= John Enty =

English Presbyterian minister (1675?–1743)

John Enty (1675?–1743) was an English Presbyterian minister. He became a leading figure in nonconformist circles in Exeter, after moves taken against ministers of unorthodox views in the years before 1720.

==Early life==
Enty was the son of John Enty, a travelling tailor in Cornwall, was born in that county about 1675. The boy was working with his father at Tregothnan, the seat of the Boscawen family, when he attracted the notice of a Mrs Fortescue, who sent him to the Taunton Grammar School and thence to the Taunton Academy, under Matthew Warren. Fortified by a recommendation from Warren, he went to preach at Plymouth, some time after the death (15 May 1696) of Nicholas Sherwill, pastor of one of the two presbyterian congregations. Sherwill's place was filled for a short time by his assistant, Byfield, who, according to John Fox (1693–1763), 'had the best sense and parts of any dissenter that ever lived' in Plymouth. The congregation, however, set aside Byfield and chose Enty, as 'a bright and serious young man.' He was ordained at Plymouth on 11 May 1698. Fox disparages his talents, but admits his power of moving the passions and the charm of his musical voice. In 1708 his congregation, numbering five hundred persons, built for him a new place of worship in Batter Street. He married well, and thus acquired means and position.

==Conservative party==
In the assembly of united ministers, which met half-yearly at Exeter, Enty sided with the conservative party, and eventually became its leader.

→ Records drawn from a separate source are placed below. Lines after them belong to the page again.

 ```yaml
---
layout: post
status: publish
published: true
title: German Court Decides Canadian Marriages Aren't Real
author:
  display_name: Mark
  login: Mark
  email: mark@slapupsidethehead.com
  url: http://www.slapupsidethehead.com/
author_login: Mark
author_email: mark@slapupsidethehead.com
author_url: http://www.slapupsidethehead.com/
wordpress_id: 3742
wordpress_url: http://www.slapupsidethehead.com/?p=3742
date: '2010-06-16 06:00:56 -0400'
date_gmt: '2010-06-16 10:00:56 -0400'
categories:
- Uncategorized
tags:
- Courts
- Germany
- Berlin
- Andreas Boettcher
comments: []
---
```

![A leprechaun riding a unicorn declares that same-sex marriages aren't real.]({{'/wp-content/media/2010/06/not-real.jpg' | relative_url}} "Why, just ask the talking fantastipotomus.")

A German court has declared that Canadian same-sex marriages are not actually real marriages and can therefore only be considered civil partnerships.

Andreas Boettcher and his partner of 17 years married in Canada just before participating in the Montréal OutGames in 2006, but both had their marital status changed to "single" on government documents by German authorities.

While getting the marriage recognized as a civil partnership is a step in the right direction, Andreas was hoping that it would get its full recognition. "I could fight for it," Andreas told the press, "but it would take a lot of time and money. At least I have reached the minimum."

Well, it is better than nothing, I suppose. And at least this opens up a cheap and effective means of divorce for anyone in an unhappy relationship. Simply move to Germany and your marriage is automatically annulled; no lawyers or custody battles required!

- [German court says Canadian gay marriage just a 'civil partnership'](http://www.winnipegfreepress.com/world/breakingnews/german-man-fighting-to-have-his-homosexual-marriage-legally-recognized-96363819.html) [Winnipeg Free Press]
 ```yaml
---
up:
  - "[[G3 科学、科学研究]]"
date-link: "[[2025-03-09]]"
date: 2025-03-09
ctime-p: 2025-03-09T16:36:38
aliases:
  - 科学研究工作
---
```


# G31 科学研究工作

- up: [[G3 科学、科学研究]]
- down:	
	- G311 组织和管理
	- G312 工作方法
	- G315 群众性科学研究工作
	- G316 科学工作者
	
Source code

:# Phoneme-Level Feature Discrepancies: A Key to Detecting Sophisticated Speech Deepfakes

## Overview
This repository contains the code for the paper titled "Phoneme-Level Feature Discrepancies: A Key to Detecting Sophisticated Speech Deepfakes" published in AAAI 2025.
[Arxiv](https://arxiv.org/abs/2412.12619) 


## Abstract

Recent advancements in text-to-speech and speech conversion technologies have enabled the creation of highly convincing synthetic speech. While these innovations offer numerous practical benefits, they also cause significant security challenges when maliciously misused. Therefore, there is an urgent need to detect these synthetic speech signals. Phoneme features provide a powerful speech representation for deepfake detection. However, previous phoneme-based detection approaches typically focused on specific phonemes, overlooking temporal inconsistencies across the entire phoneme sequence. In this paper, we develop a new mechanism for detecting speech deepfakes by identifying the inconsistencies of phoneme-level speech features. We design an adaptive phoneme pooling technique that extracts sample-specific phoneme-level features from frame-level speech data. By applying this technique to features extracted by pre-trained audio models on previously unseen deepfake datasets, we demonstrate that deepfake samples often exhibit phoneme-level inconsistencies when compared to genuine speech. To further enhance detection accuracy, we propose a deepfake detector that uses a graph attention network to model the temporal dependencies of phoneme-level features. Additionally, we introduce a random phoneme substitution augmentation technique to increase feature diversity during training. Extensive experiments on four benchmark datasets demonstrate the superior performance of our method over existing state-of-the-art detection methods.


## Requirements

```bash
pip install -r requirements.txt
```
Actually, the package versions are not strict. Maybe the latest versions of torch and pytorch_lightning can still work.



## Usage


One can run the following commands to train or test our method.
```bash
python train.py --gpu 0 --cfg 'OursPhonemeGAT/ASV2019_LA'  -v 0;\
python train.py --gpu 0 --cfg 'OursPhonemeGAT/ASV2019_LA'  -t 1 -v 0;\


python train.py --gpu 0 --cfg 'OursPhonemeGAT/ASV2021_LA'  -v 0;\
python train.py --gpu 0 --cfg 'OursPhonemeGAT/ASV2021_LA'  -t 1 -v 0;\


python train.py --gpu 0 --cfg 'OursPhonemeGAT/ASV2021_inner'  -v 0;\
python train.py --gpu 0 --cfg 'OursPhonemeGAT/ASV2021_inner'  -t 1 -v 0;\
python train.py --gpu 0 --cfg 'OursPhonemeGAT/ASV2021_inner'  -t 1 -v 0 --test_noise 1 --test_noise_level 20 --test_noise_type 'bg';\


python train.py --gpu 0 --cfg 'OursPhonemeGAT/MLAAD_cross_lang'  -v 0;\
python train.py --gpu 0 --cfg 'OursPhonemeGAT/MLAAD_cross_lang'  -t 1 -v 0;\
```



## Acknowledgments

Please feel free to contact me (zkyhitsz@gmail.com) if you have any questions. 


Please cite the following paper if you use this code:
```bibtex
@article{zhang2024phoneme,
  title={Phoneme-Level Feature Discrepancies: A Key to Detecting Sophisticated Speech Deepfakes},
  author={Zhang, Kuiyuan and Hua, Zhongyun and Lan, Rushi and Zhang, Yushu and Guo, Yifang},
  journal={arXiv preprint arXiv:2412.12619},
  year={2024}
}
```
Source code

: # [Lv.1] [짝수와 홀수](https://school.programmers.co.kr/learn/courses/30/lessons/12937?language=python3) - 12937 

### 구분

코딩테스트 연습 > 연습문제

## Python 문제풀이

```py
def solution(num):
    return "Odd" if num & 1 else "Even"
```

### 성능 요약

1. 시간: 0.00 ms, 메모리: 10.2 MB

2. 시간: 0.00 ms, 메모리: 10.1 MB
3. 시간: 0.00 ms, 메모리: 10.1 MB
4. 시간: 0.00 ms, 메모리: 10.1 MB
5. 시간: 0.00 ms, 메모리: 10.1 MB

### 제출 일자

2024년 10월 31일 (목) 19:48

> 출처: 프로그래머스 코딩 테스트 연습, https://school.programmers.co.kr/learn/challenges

He was rather a martinet, and haughty to opponents, but put his friends at ease by the frankness of a simple and kindly nature. He kept an eye on the orthodoxy of candidates for the ministry, but was not a prime mover against James Peirce, the Exeter heretic. After the exclusion of Peirce (1719) Enty was chosen (1720) his successor at James's Meeting. He was succeeded at Plymouth by Peter Baron, who had assisted him from 1700, and was ordained his colleague on 19 July 1704.

==Exeter Enty spokesman==
At Exeter Enty became the presiding spirit of the assembly, and its authorised spokesman in the controversy which followed the exclusion of Peirce. His steady adherence to his principles established him in reputation and honour throughout the twenty-three years of his Exeter ministry. He was little of a pastor, confining himself to pulpit duty, taking no exercise, and caring for no amusements. His health remained good till, in May 1743, his constitution was broken by an epidemic. He died on 26 November 1743.

==Personal life==
Enty was twice married: first, to 'an agreeable woman' of good fortune at Kingsbridge, Devonshire, who died childless. Very soon after her death his old friend, Mrs. Vincent, whose house at Plymouth was 'the great inn for all dissenting ministers,’ made up a match between him and Ann, eldest daughter of Savery of Shilston, near Modbury, Devonshire, a dissenting family of county rank.

==Works==
Enty wrote:

- The Ministry secured from Contempt, 1707 (sermon, on Tit. ii. 15, to the Exeter assembly)
- A Defence of the Proceedings of the Assembly at Exeter, 1719 (in reply to Peirce)
- Truth and Liberty consistent, 1720 (a further defence, in reply to Peirce's rejoinder)
- A Preservative against … corruptions of Reveal'd Religion, Exon, 1730.
- A Defense of … a Preservative, 1730.

Also single sermons from 1716, 1717, 1725 and 1727.